Please set out each line below exactly as it stands, without the images.

DATA EXTRACT:
****************
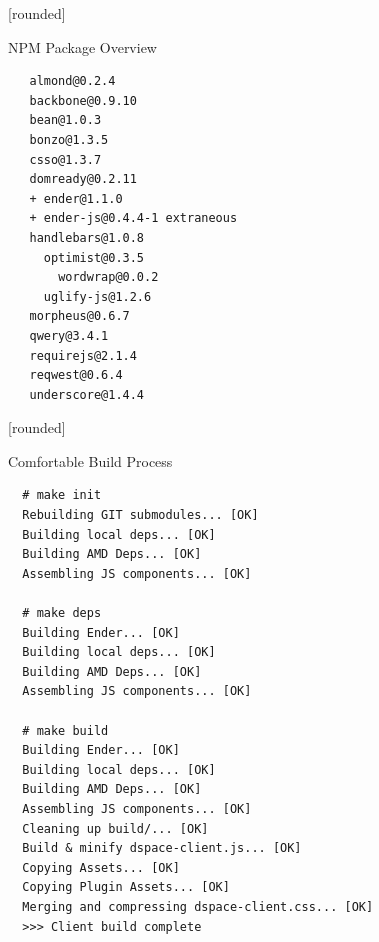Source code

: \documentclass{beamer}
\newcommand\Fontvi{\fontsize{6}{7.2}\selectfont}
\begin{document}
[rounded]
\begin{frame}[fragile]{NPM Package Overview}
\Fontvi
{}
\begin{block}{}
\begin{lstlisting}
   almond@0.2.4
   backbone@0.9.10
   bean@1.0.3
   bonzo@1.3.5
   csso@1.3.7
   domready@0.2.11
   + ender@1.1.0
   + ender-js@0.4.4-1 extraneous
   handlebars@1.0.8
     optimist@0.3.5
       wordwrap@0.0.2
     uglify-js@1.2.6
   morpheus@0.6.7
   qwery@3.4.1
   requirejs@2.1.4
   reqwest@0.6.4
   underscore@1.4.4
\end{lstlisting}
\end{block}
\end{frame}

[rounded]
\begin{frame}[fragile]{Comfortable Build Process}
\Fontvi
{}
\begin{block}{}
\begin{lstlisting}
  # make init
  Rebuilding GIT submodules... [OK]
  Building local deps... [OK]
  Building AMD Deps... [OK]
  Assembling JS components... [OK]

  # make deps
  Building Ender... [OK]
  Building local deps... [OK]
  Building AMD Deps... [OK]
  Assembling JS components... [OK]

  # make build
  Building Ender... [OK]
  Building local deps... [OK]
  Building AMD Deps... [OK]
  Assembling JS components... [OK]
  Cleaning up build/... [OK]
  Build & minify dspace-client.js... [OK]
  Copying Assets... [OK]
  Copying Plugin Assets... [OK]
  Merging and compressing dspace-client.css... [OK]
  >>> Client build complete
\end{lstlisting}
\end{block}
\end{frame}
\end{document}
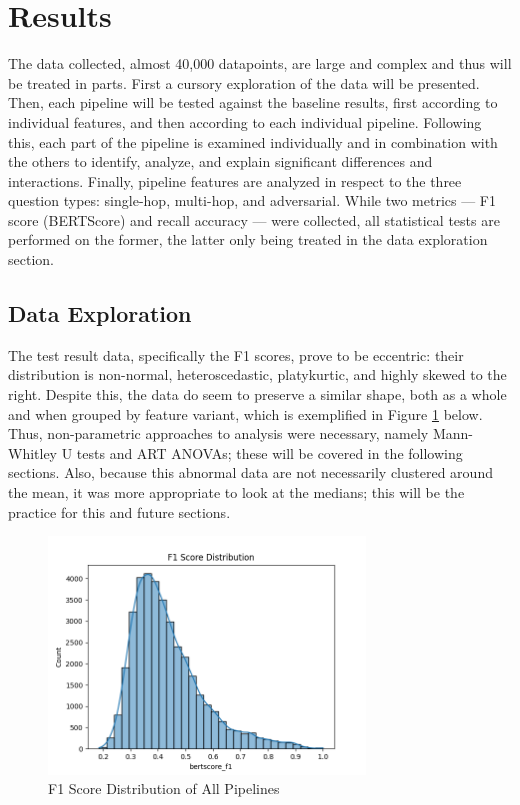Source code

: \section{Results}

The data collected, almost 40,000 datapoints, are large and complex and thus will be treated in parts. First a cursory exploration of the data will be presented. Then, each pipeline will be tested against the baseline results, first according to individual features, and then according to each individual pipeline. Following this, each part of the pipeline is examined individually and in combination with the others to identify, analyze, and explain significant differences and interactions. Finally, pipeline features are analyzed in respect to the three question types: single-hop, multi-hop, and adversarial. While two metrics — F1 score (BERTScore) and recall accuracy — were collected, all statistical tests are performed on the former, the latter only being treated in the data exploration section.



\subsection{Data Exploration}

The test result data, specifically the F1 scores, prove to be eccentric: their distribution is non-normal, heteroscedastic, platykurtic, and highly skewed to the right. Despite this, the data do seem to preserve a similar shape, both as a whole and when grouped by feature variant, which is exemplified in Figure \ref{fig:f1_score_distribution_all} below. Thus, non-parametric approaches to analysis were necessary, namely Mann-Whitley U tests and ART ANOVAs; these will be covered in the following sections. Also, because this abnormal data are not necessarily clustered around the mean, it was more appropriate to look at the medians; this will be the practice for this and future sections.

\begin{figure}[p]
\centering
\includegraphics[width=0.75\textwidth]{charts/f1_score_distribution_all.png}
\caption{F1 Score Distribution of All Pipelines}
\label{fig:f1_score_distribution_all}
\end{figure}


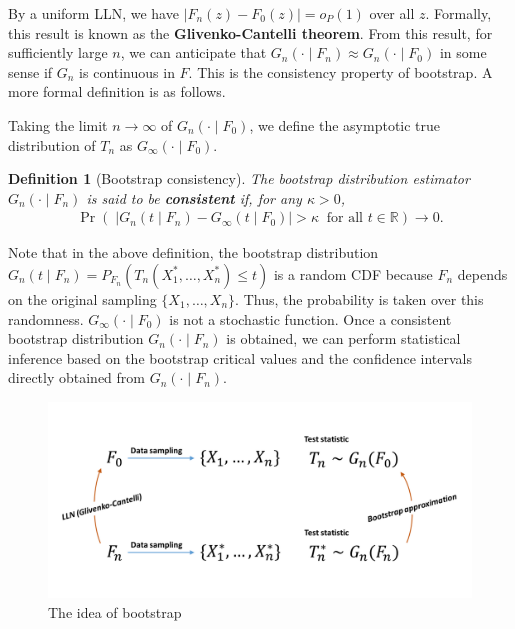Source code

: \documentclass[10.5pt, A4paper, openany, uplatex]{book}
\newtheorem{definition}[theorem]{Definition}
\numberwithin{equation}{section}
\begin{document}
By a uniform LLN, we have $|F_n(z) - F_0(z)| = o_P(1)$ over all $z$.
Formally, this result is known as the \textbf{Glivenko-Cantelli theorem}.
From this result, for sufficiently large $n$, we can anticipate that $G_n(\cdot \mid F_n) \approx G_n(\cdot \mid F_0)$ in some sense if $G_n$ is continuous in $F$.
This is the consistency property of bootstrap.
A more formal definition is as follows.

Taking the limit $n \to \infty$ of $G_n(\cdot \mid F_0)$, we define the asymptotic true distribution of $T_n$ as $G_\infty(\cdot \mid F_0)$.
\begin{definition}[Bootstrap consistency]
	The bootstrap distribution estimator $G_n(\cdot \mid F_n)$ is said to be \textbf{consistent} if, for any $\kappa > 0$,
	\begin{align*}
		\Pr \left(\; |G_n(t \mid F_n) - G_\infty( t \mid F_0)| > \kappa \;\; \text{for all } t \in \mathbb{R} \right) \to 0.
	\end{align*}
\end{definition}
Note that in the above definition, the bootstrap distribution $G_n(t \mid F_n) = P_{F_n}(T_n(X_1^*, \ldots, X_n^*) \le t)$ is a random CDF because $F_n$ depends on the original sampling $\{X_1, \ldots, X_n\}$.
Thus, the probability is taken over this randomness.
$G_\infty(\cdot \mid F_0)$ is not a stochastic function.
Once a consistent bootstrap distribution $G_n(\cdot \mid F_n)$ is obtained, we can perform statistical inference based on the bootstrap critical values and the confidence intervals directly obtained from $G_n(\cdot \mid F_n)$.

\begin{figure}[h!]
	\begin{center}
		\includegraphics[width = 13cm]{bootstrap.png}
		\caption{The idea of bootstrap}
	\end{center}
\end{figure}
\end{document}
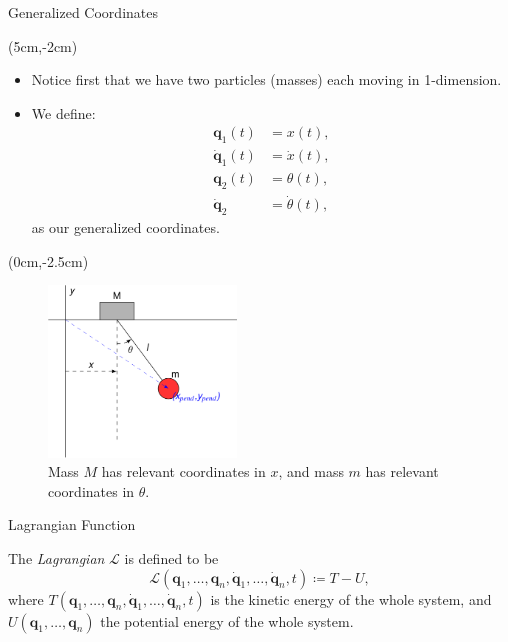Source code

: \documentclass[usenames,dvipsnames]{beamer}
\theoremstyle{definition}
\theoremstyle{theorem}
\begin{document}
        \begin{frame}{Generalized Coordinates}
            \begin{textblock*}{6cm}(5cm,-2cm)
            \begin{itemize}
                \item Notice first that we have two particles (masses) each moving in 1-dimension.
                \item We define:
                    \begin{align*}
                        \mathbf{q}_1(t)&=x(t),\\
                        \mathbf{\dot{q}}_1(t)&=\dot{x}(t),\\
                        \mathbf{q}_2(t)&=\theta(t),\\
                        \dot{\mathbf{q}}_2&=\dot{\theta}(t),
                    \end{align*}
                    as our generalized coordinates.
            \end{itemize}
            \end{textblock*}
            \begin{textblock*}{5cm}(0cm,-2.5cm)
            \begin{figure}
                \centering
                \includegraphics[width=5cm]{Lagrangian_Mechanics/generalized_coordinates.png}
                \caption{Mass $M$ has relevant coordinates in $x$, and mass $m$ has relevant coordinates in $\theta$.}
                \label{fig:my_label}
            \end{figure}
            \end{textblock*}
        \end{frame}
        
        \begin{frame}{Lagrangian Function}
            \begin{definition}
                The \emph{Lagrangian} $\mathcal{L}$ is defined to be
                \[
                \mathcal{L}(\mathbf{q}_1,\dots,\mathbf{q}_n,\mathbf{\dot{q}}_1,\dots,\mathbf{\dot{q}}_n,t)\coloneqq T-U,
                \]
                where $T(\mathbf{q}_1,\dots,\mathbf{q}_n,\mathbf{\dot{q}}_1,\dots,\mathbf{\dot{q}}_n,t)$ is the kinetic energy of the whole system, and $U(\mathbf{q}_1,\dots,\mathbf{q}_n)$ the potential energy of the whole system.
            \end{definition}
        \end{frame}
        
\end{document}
****************
EXPECTED ANSWER:
Source code

: \documentclass{beamer}
\newcommand\Fontvi{\fontsize{6}{7.2}\selectfont}
\begin{document}
[rounded]
\begin{frame}[fragile]{NPM Package Overview}
\Fontvi
{}
\begin{block}{}
\begin{lstlisting}
   almond@0.2.4
   backbone@0.9.10
   bean@1.0.3
   bonzo@1.3.5
   csso@1.3.7
   domready@0.2.11
   + ender@1.1.0
   + ender-js@0.4.4-1 extraneous
   handlebars@1.0.8
     optimist@0.3.5
       wordwrap@0.0.2
     uglify-js@1.2.6
   morpheus@0.6.7
   qwery@3.4.1
   requirejs@2.1.4
   reqwest@0.6.4
   underscore@1.4.4
\end{lstlisting}
\end{block}
\end{frame}

[rounded]
\begin{frame}[fragile]{Comfortable Build Process}
\Fontvi
{}
\begin{block}{}
\begin{lstlisting}
  # make init
  Rebuilding GIT submodules... [OK]
  Building local deps... [OK]
  Building AMD Deps... [OK]
  Assembling JS components... [OK]

  # make deps
  Building Ender... [OK]
  Building local deps... [OK]
  Building AMD Deps... [OK]
  Assembling JS components... [OK]

  # make build
  Building Ender... [OK]
  Building local deps... [OK]
  Building AMD Deps... [OK]
  Assembling JS components... [OK]
  Cleaning up build/... [OK]
  Build & minify dspace-client.js... [OK]
  Copying Assets... [OK]
  Copying Plugin Assets... [OK]
  Merging and compressing dspace-client.css... [OK]
  >>> Client build complete
\end{lstlisting}
\end{block}
\end{frame}
\end{document}
Source code

: \section{Results}

The data collected, almost 40,000 datapoints, are large and complex and thus will be treated in parts. First a cursory exploration of the data will be presented. Then, each pipeline will be tested against the baseline results, first according to individual features, and then according to each individual pipeline. Following this, each part of the pipeline is examined individually and in combination with the others to identify, analyze, and explain significant differences and interactions. Finally, pipeline features are analyzed in respect to the three question types: single-hop, multi-hop, and adversarial. While two metrics — F1 score (BERTScore) and recall accuracy — were collected, all statistical tests are performed on the former, the latter only being treated in the data exploration section.



\subsection{Data Exploration}

The test result data, specifically the F1 scores, prove to be eccentric: their distribution is non-normal, heteroscedastic, platykurtic, and highly skewed to the right. Despite this, the data do seem to preserve a similar shape, both as a whole and when grouped by feature variant, which is exemplified in Figure \ref{fig:f1_score_distribution_all} below. Thus, non-parametric approaches to analysis were necessary, namely Mann-Whitley U tests and ART ANOVAs; these will be covered in the following sections. Also, because this abnormal data are not necessarily clustered around the mean, it was more appropriate to look at the medians; this will be the practice for this and future sections.

\begin{figure}[p]
\centering
\includegraphics[width=0.75\textwidth]{charts/f1_score_distribution_all.png}
\caption{F1 Score Distribution of All Pipelines}
\label{fig:f1_score_distribution_all}
\end{figure}


Source code

: \documentclass[10.5pt, A4paper, openany, uplatex]{book}
\newtheorem{definition}[theorem]{Definition}
\numberwithin{equation}{section}
\begin{document}
By a uniform LLN, we have $|F_n(z) - F_0(z)| = o_P(1)$ over all $z$.
Formally, this result is known as the \textbf{Glivenko-Cantelli theorem}.
From this result, for sufficiently large $n$, we can anticipate that $G_n(\cdot \mid F_n) \approx G_n(\cdot \mid F_0)$ in some sense if $G_n$ is continuous in $F$.
This is the consistency property of bootstrap.
A more formal definition is as follows.

Taking the limit $n \to \infty$ of $G_n(\cdot \mid F_0)$, we define the asymptotic true distribution of $T_n$ as $G_\infty(\cdot \mid F_0)$.
\begin{definition}[Bootstrap consistency]
	The bootstrap distribution estimator $G_n(\cdot \mid F_n)$ is said to be \textbf{consistent} if, for any $\kappa > 0$,
	\begin{align*}
		\Pr \left(\; |G_n(t \mid F_n) - G_\infty( t \mid F_0)| > \kappa \;\; \text{for all } t \in \mathbb{R} \right) \to 0.
	\end{align*}
\end{definition}
Note that in the above definition, the bootstrap distribution $G_n(t \mid F_n) = P_{F_n}(T_n(X_1^*, \ldots, X_n^*) \le t)$ is a random CDF because $F_n$ depends on the original sampling $\{X_1, \ldots, X_n\}$.
Thus, the probability is taken over this randomness.
$G_\infty(\cdot \mid F_0)$ is not a stochastic function.
Once a consistent bootstrap distribution $G_n(\cdot \mid F_n)$ is obtained, we can perform statistical inference based on the bootstrap critical values and the confidence intervals directly obtained from $G_n(\cdot \mid F_n)$.

\begin{figure}[h!]
	\begin{center}
		\includegraphics[width = 13cm]{bootstrap.png}
		\caption{The idea of bootstrap}
	\end{center}
\end{figure}
\end{document}
Source code

: \documentclass[usenames,dvipsnames]{beamer}
\theoremstyle{definition}
\theoremstyle{theorem}
\begin{document}
        \begin{frame}{Generalized Coordinates}
            \begin{textblock*}{6cm}(5cm,-2cm)
            \begin{itemize}
                \item Notice first that we have two particles (masses) each moving in 1-dimension.
                \item We define:
                    \begin{align*}
                        \mathbf{q}_1(t)&=x(t),\\
                        \mathbf{\dot{q}}_1(t)&=\dot{x}(t),\\
                        \mathbf{q}_2(t)&=\theta(t),\\
                        \dot{\mathbf{q}}_2&=\dot{\theta}(t),
                    \end{align*}
                    as our generalized coordinates.
            \end{itemize}
            \end{textblock*}
            \begin{textblock*}{5cm}(0cm,-2.5cm)
            \begin{figure}
                \centering
                \includegraphics[width=5cm]{Lagrangian_Mechanics/generalized_coordinates.png}
                \caption{Mass $M$ has relevant coordinates in $x$, and mass $m$ has relevant coordinates in $\theta$.}
                \label{fig:my_label}
            \end{figure}
            \end{textblock*}
        \end{frame}
        
        \begin{frame}{Lagrangian Function}
            \begin{definition}
                The \emph{Lagrangian} $\mathcal{L}$ is defined to be
                \[
                \mathcal{L}(\mathbf{q}_1,\dots,\mathbf{q}_n,\mathbf{\dot{q}}_1,\dots,\mathbf{\dot{q}}_n,t)\coloneqq T-U,
                \]
                where $T(\mathbf{q}_1,\dots,\mathbf{q}_n,\mathbf{\dot{q}}_1,\dots,\mathbf{\dot{q}}_n,t)$ is the kinetic energy of the whole system, and $U(\mathbf{q}_1,\dots,\mathbf{q}_n)$ the potential energy of the whole system.
            \end{definition}
        \end{frame}
        
\end{document}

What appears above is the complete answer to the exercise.